2) Donor dalam keadaan koma. Apabila donor dalam keadaan koma,atau di d uga kuat akan
meninggal segera, maka dalam pengambilan organ tubuh donor memerlukan alat kontrol dan
penunjang kehidupan, misalnya bantuan alat pernafasan khusus.
3) Donor dalam keadaan meninggal. Dalam tipe ini, organ tubuh yang akan dicangkokkan diambil
ketika donor sudah meninggal berdasarkan ketentuan medis dan yuridis.
G. Masalah Etik dan Moral dalam Tranplantasi Organ
Beberapa pihak yang ikut terlibat dalam usaha transplantasi adalah donor hidup, jenazah
dan donor mati, keluarga dan ahli waris, resepien, dokter dan pelaksana lain, dan masyarakat.
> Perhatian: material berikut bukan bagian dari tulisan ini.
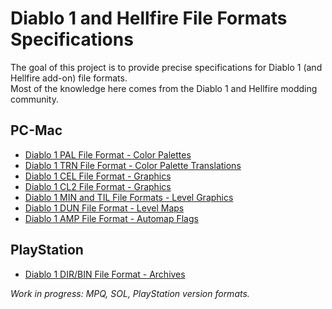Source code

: # Diablo 1 and Hellfire File Formats Specifications

The goal of this project is to provide precise specifications for Diablo 1 (and Hellfire add-on) file formats.  
Most of the knowledge here comes from the Diablo 1 and Hellfire modding community.

## PC-Mac

- [Diablo 1 PAL File Format - Color Palettes](PC-Mac/PAL.md)
- [Diablo 1 TRN File Format - Color Palette Translations](PC-Mac/TRN.md)
- [Diablo 1 CEL File Format - Graphics](PC-Mac/CEL.md)
- [Diablo 1 CL2 File Format - Graphics](PC-Mac/CL2.md)
- [Diablo 1 MIN and TIL File Formats - Level Graphics](PC-Mac/MIN-TIL.md)
- [Diablo 1 DUN File Format - Level Maps](PC-Mac/DUN.md)
- [Diablo 1 AMP File Format - Automap Flags](PC-Mac/AMP.md)


## PlayStation

- [Diablo 1 DIR/BIN File Format - Archives](PSX/DIRBIN.md)

*Work in progress: MPQ, SOL, PlayStation version formats.*
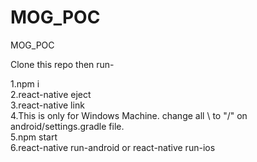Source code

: # MOG_POC
MOG_POC

Clone this repo then run-

1.npm i<br/>
2.react-native eject<br/>
3.react-native link<br/>
4.This is only for Windows Machine. change all \ to "/" on android/settings.gradle file.<br/>
5.npm start<br/>
6.react-native run-android or react-native run-ios
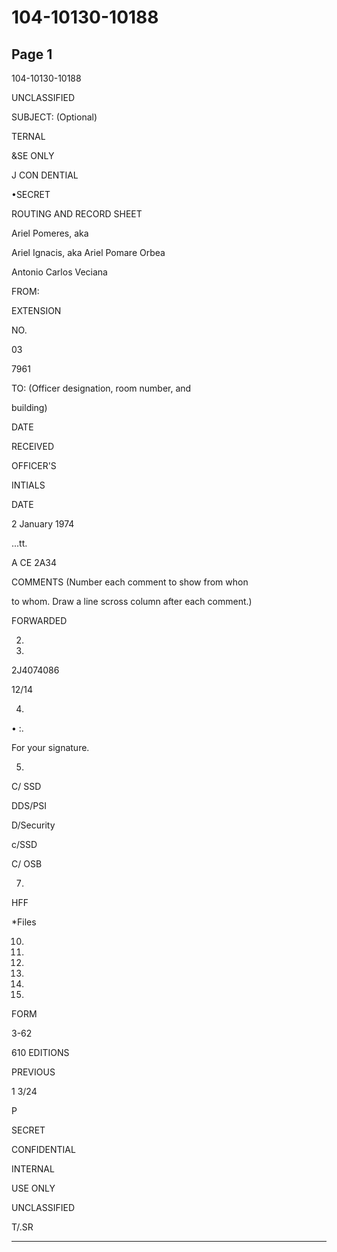 # 104-10130-10188

## Page 1

104-10130-10188

UNCLASSIFIED

SUBJECT: (Optional)

TERNAL

&SE ONLY

J CON DENTIAL

•SECRET

ROUTING AND RECORD SHEET

Ariel Pomeres, aka

Ariel Ignacis, aka Ariel Pomare Orbea

Antonio Carlos Veciana

FROM:

EXTENSION

NO.

03

7961

TO: (Officer designation, room number, and

building)

DATE

RECEIVED

OFFICER'S

INTIALS

DATE

2 January 1974

...tt.

A CE 2A34

COMMENTS (Number each comment to show from whon

to whom. Draw a line scross column after each comment.)

FORWARDED

2.

3.

2J4074086

12/14

4.

• :.

For your signature.

5.

C/ SSD

DDS/PSI

D/Security

c/SSD

C/ OSB

7.

HFF

*Files

10.

11.

12.

13.

14.

15.

FORM

3-62

610 EDITIONS

PREVIOUS

1 3/24

P

SECRET

CONFIDENTIAL

INTERNAL

USE ONLY

UNCLASSIFIED

T/.SR

---

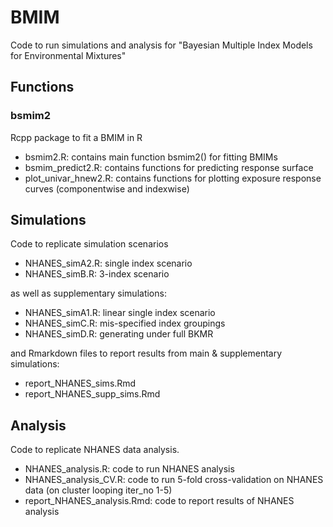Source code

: # BMIM
Code to run simulations and analysis for "Bayesian Multiple Index Models for Environmental Mixtures"

## Functions
### bsmim2
Rcpp package to fit a BMIM in R
- bsmim2.R: contains main function bsmim2() for fitting BMIMs
- bsmim_predict2.R: contains functions for predicting response surface
- plot_univar_hnew2.R: contains functions for plotting exposure response curves (componentwise and indexwise)

## Simulations
Code to replicate simulation scenarios 
- NHANES_simA2.R: single index scenario
- NHANES_simB.R: 3-index scenario


as well as supplementary simulations:
- NHANES_simA1.R: linear single index scenario
- NHANES_simC.R: mis-specified index groupings
- NHANES_simD.R: generating under full BKMR

and Rmarkdown files to report results from main & supplementary simulations:
- report_NHANES_sims.Rmd
- report_NHANES_supp_sims.Rmd

## Analysis
Code to replicate NHANES data analysis.
- NHANES_analysis.R: code to run NHANES analysis
- NHANES_analysis_CV.R: code to run 5-fold cross-validation on NHANES data (on cluster looping iter_no 1-5)
- report_NHANES_analysis.Rmd: code to report results of NHANES analysis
Hubungan pihak-pihak itu dengan masalah etik dan moral dalam transplantasi akan dibicarakan
dalam uraian dibawah ini,
1. Donor Hidup.
Adalah orang yang memberikan jaringan atau organnya kepada orang lain (resepien).
Sebelum memutuskan untuk menjadi donor, seseorang harus mengetahui dan mengerti resiko
yang dihadapi, baik resiko di bidang medis, pembedahan, maupun resiko untuk kehidupannya
lebih lanjut sebagai kekurangan jaringan atau organ yang telah dipindahkan. Disamping itu,
untuk menjadi donor, sesorang tidak boleh mengalami tekanan psikologis. Hubungan psikis dan
emosi harus sudah dipikirkan oleh donor hidup tersebut untuk mencegah timbulnya masalah.
2. Jenazah dan donor mati.
Adalah orang yang semasa hidupnya telah mengizinkan atau berniat dengan sungguh-
sungguh untuk memberikan jaringan atau organ tubuhnya kepada yang memerlukan apabila ia
telah meninggal kapan seorang donor itu dapat dikatakan meninggal secara wajar, dan apabila
sebelum meninggal, donor itu sakit, sudah sejauh mana pertolongan dari dokter yang
merawatnya. Semua itu untuk mencegah adanya tuduhan dari keluarga donor atau pihak lain
bahwa tim pelaksana transplantasi telah melakukan upaya mempercepat kematian seseorang
hanya untuk mengejar organ yang akan ditransplantasikan.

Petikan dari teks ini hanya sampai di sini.